● Your task: Reproduce only what runs from the line containing "A Magnetron is" to the line containing "After learning python" in the records below, inclusive. Keep it exact, and keep the pictures out.

*** Raw data ***

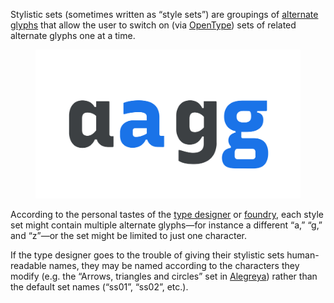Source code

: 
Stylistic sets (sometimes written as “style sets”) are groupings of [alternate](/glossary/alternates) [glyphs](/glossary/glyph) that allow the user to switch on (via [OpenType](/glossary/open_type)) sets of related alternate glyphs one at a time.

<figure>

![The ”a” and “g” characters, rendered with their default glyphs and then again in alternate glyphs contained in a different style set.](images/thumbnail.svg)

</figure>

According to the personal tastes of the [type designer](/glossary/type_designer) or [foundry](/glossary/type_foundry), each style set might contain multiple alternate glyphs—for instance a different “a,” “g,” and “z”—or the set might be limited to just one character.

If the type designer goes to the trouble of giving their stylistic sets human-readable names, they may be named according to the characters they modify (e.g. the “Arrows, triangles and circles” set in [Alegreya](https://fonts.google.com/specimen/Alegreya)) rather than the default set names (“ss01”, “ss02”, etc.).
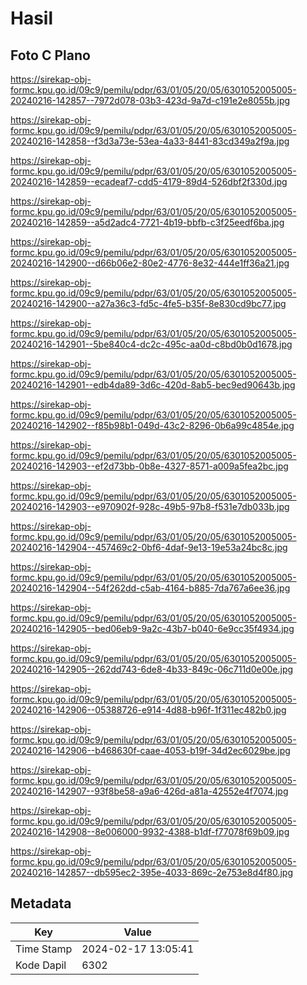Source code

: # Hasil

## Foto C Plano

https://sirekap-obj-formc.kpu.go.id/09c9/pemilu/pdpr/63/01/05/20/05/6301052005005-20240216-142857--7972d078-03b3-423d-9a7d-c191e2e8055b.jpg

https://sirekap-obj-formc.kpu.go.id/09c9/pemilu/pdpr/63/01/05/20/05/6301052005005-20240216-142858--f3d3a73e-53ea-4a33-8441-83cd349a2f9a.jpg

https://sirekap-obj-formc.kpu.go.id/09c9/pemilu/pdpr/63/01/05/20/05/6301052005005-20240216-142859--ecadeaf7-cdd5-4179-89d4-526dbf2f330d.jpg

https://sirekap-obj-formc.kpu.go.id/09c9/pemilu/pdpr/63/01/05/20/05/6301052005005-20240216-142859--a5d2adc4-7721-4b19-bbfb-c3f25eedf6ba.jpg

https://sirekap-obj-formc.kpu.go.id/09c9/pemilu/pdpr/63/01/05/20/05/6301052005005-20240216-142900--d66b06e2-80e2-4776-8e32-444e1ff36a21.jpg

https://sirekap-obj-formc.kpu.go.id/09c9/pemilu/pdpr/63/01/05/20/05/6301052005005-20240216-142900--a27a36c3-fd5c-4fe5-b35f-8e830cd9bc77.jpg

https://sirekap-obj-formc.kpu.go.id/09c9/pemilu/pdpr/63/01/05/20/05/6301052005005-20240216-142901--5be840c4-dc2c-495c-aa0d-c8bd0b0d1678.jpg

https://sirekap-obj-formc.kpu.go.id/09c9/pemilu/pdpr/63/01/05/20/05/6301052005005-20240216-142901--edb4da89-3d6c-420d-8ab5-bec9ed90643b.jpg

https://sirekap-obj-formc.kpu.go.id/09c9/pemilu/pdpr/63/01/05/20/05/6301052005005-20240216-142902--f85b98b1-049d-43c2-8296-0b6a99c4854e.jpg

https://sirekap-obj-formc.kpu.go.id/09c9/pemilu/pdpr/63/01/05/20/05/6301052005005-20240216-142903--ef2d73bb-0b8e-4327-8571-a009a5fea2bc.jpg

https://sirekap-obj-formc.kpu.go.id/09c9/pemilu/pdpr/63/01/05/20/05/6301052005005-20240216-142903--e970902f-928c-49b5-97b8-f531e7db033b.jpg

https://sirekap-obj-formc.kpu.go.id/09c9/pemilu/pdpr/63/01/05/20/05/6301052005005-20240216-142904--457469c2-0bf6-4daf-9e13-19e53a24bc8c.jpg

https://sirekap-obj-formc.kpu.go.id/09c9/pemilu/pdpr/63/01/05/20/05/6301052005005-20240216-142904--54f262dd-c5ab-4164-b885-7da767a6ee36.jpg

https://sirekap-obj-formc.kpu.go.id/09c9/pemilu/pdpr/63/01/05/20/05/6301052005005-20240216-142905--bed06eb9-9a2c-43b7-b040-6e9cc35f4934.jpg

https://sirekap-obj-formc.kpu.go.id/09c9/pemilu/pdpr/63/01/05/20/05/6301052005005-20240216-142905--262dd743-6de8-4b33-849c-06c711d0e00e.jpg

https://sirekap-obj-formc.kpu.go.id/09c9/pemilu/pdpr/63/01/05/20/05/6301052005005-20240216-142906--05388726-e914-4d88-b96f-1f311ec482b0.jpg

https://sirekap-obj-formc.kpu.go.id/09c9/pemilu/pdpr/63/01/05/20/05/6301052005005-20240216-142906--b468630f-caae-4053-b19f-34d2ec6029be.jpg

https://sirekap-obj-formc.kpu.go.id/09c9/pemilu/pdpr/63/01/05/20/05/6301052005005-20240216-142907--93f8be58-a9a6-426d-a81a-42552e4f7074.jpg

https://sirekap-obj-formc.kpu.go.id/09c9/pemilu/pdpr/63/01/05/20/05/6301052005005-20240216-142908--8e006000-9932-4388-b1df-f77078f69b09.jpg

https://sirekap-obj-formc.kpu.go.id/09c9/pemilu/pdpr/63/01/05/20/05/6301052005005-20240216-142857--db595ec2-395e-4033-869c-2e753e8d4f80.jpg


## Metadata

| Key        | Value               |
| ---------- | ------------------- |
| Time Stamp | 2024-02-17 13:05:41 |
| Kode Dapil | 6302                |



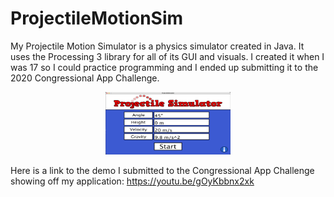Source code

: # ProjectileMotionSim
My Projectile Motion Simulator is a physics simulator created in Java. It uses the Processing 3 library for all of its GUI and visuals. I created it when I was 17 so I could practice programming and I ended up submitting it to the 2020 Congressional App Challenge.

<p align="center">
  <a href="https://github.com/DylanTops/ProjectileMotionSim/blob/main/ProjectileSimulator-v5.jar">
    <img src="Images/Main Screen.png" alt="Projectile Simulator" width="200" height="100">
  </a>
</p>

Here is a link to the demo I submitted to the Congressional App Challenge showing off my application:
https://youtu.be/gOyKbbnx2xk
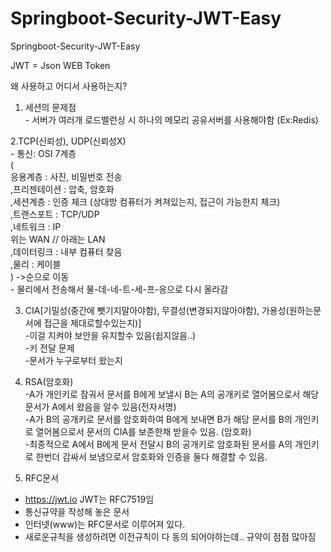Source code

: # Springboot-Security-JWT-Easy
Springboot-Security-JWT-Easy

JWT = Json WEB Token

왜 사용하고 어디서 사용하는지?


1. 세션의 문제점
<br/>- 서버가 여러개 로드밸런싱 시 하나의 메모리 공유서버를 사용해야함 (Ex:Redis)

2.TCP(신뢰성), UDP(신뢰성X)
<br/>- 통신: OSI 7계층 
<br/>(
<br/>응용계층 : 사진, 비밀번호 전송
<br/>,프리젠테이션 : 압축, 암호화
<br/>,세션계층 : 인증 체크 (상대방 컴퓨터가 켜져있는지, 접근이 가능한지 체크)
<br/>,트랜스포트 : TCP/UDP 
<br/>,네트워크 : IP
<br/>위는 WAN // 아래는 LAN
<br/>,데이터링크 : 내부 컴퓨터 찾음
<br/>,물리 : 케이블
<br/>) ->순으로 이동
<br/>- 물리에서 전송해서 물-데-네-트-세-프-응으로 다시 올라감

3. CIA[기밀성(중간에 뺏기지말아야함), 무결성(변경되지않아야함), 가용성(원하는문서에 접근을 제대로할수있는지)]
<br/>-이걸 지켜야 보안을 유지할수 있음(쉽지않음..)
<br/>-키 전달 문제
<br/>-문서가 누구로부터 왔는지

4. RSA(암호화)
<br/>-A가 개인키로 잠궈서 문서를 B에게 보낼시 B는 A의 공개키로 열어봄으로서 해당문서가 A에서 왔음을 알수 있음(전자서명)
<br/>-A가 B의 공개키로 문서를 암호화하여 B에게 보내면 B가 해당 문서를 B의 개인키로 열어봄으로서 문서의 CIA를 보존한채 받을수 있음. (암호화)
<br/>-최종적으로 A에서 B에게 문서 전달시 B의 공개키로 암호화된 문서를 A의 개인키로 한번더 감싸서 보냄으로서 암호화와 인증을 둘다 해결할 수 있음.

5. RFC문서
- https://jwt.io JWT는 RFC7519임
- 통신규약을 작성해 놓은 문서
- 인터넷(www)는 RFC문서로 이루어져 있다.
- 새로운규칙을 생성하려면 이전규칙이 다 동의 되어야하는데.. 규약이 점점 많아짐
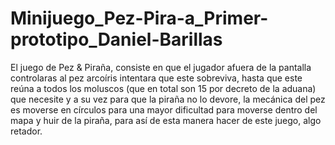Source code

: # Minijuego_Pez-Pira-a_Primer-prototipo_Daniel-Barillas
El juego de Pez &amp; Piraña, consiste en que el jugador afuera de la pantalla controlaras al pez arcoíris intentara que este sobreviva, hasta que este reúna a todos los moluscos (que en total son 15 por decreto de la aduana) que necesite y a su vez para que la piraña no lo devore, la mecánica del pez es moverse en círculos para una mayor dificultad para moverse dentro del mapa y huir de la piraña, para así de esta manera hacer de este juego, algo retador.
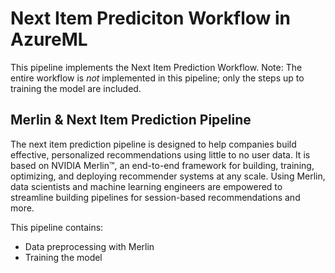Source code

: # Next Item Prediciton Workflow in AzureML

This pipeline implements the Next Item Prediction Workflow. Note: The entire workflow is *not* implemented in this pipeline; only the steps up to training the model are included. 

## Merlin & Next Item Prediction Pipeline
The next item prediction pipeline is designed to help companies build effective, personalized recommendations using little to no user data. It is based on NVIDIA Merlin™, an end-to-end framework for building, training, optimizing, and deploying recommender systems at any scale. Using Merlin, data scientists and machine learning engineers are empowered to streamline building pipelines for session-based recommendations and more.

This pipeline contains:
- Data preprocessing with Merlin
- Training the model 
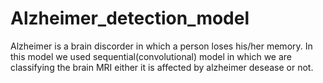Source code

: # Alzheimer_detection_model

Alzheimer is a brain discorder in which a person loses his/her memory.
In this model we used sequential(convolutional) model in which we are classifying the brain MRI either it is affected by alzheimer desease or not.
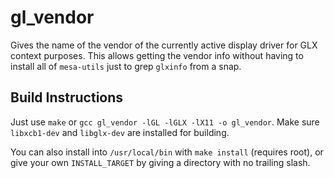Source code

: gl_vendor
=========

Gives the name of the vendor of the currently active display driver for GLX context purposes. This allows getting the vendor info without having to install all of `mesa-utils` just to grep `glxinfo` from a snap.

## Build Instructions

Just use `make` or `gcc gl_vendor -lGL -lGLX -lX11 -o gl_vendor`. Make sure `libxcb1-dev` and `libglx-dev` are installed for building.

You can also install into `/usr/local/bin` with `make install` (requires root), or give your own `INSTALL_TARGET` by giving a directory with no trailing slash.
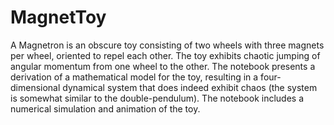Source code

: # MagnetToy

A Magnetron is an obscure toy consisting of two wheels with three magnets per wheel, oriented to repel each other.  The toy exhibits chaotic jumping of angular momentum from one wheel to the other.  The notebook presents a derivation of a mathematical model for the toy, resulting in a four-dimensional dynamical system that does indeed exhibit chaos (the system is somewhat similar to the double-pendulum).  The notebook includes a numerical simulation and animation of the toy. 
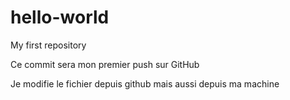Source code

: # hello-world
My first repository

Ce commit sera mon premier push sur GitHub

Je modifie le fichier depuis github mais aussi depuis ma machine
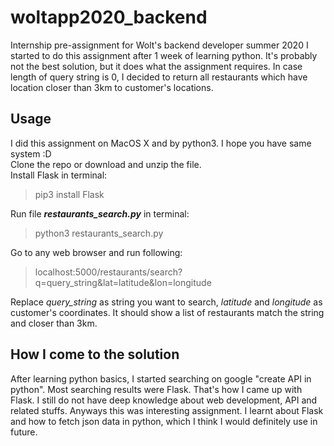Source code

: # woltapp2020_backend
Internship pre-assignment for Wolt's backend developer summer 2020
I started to do this assignment after 1 week of learning python. It's probably not the best solution, but it does what the assignment requires. In case length of query string is 0, I decided to return all restaurants which have location closer than 3km to customer's locations.

## Usage
I did this assignment on MacOS X and by python3. I hope you have same system :D\
Clone the repo or download and unzip the file.\
Install Flask in terminal:
> pip3 install Flask

Run file **_restaurants_search.py_** in terminal:
> python3 restaurants_search.py

Go to any web browser and run following:
> localhost:5000/restaurants/search?q=query_string&lat=latitude&lon=longitude

Replace _query_string_ as string you want to search, _latitude_ and _longitude_ as customer's coordinates. It should show a list of restaurants match the string and closer than 3km.

## How I come to the solution
After learning python basics, I started searching on google "create API in python". Most searching results were Flask. That's how I came up with Flask. I still do not have deep knowledge about web development, API and related stuffs.
Anyways this was interesting assignment. I learnt about Flask and how to fetch json data in python, which I think I would definitely use in future.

*** End of Raw data ***

● Solution for this exercise:
A Magnetron is an obscure toy consisting of two wheels with three magnets per wheel, oriented to repel each other.  The toy exhibits chaotic jumping of angular momentum from one wheel to the other.  The notebook presents a derivation of a mathematical model for the toy, resulting in a four-dimensional dynamical system that does indeed exhibit chaos (the system is somewhat similar to the double-pendulum).  The notebook includes a numerical simulation and animation of the toy. 
Source code

: # hello-world
My first repository

Ce commit sera mon premier push sur GitHub

Je modifie le fichier depuis github mais aussi depuis ma machine
Source code

: # woltapp2020_backend
Internship pre-assignment for Wolt's backend developer summer 2020
I started to do this assignment after 1 week of learning python. It's probably not the best solution, but it does what the assignment requires. In case length of query string is 0, I decided to return all restaurants which have location closer than 3km to customer's locations.

## Usage
I did this assignment on MacOS X and by python3. I hope you have same system :D\
Clone the repo or download and unzip the file.\
Install Flask in terminal:
> pip3 install Flask

Run file **_restaurants_search.py_** in terminal:
> python3 restaurants_search.py

Go to any web browser and run following:
> localhost:5000/restaurants/search?q=query_string&lat=latitude&lon=longitude

Replace _query_string_ as string you want to search, _latitude_ and _longitude_ as customer's coordinates. It should show a list of restaurants match the string and closer than 3km.

## How I come to the solution
After learning python basics, I started searching on google "create API in python". Most searching results were Flask. That's how I came up with Flask. I still do not have deep knowledge about web development, API and related stuffs.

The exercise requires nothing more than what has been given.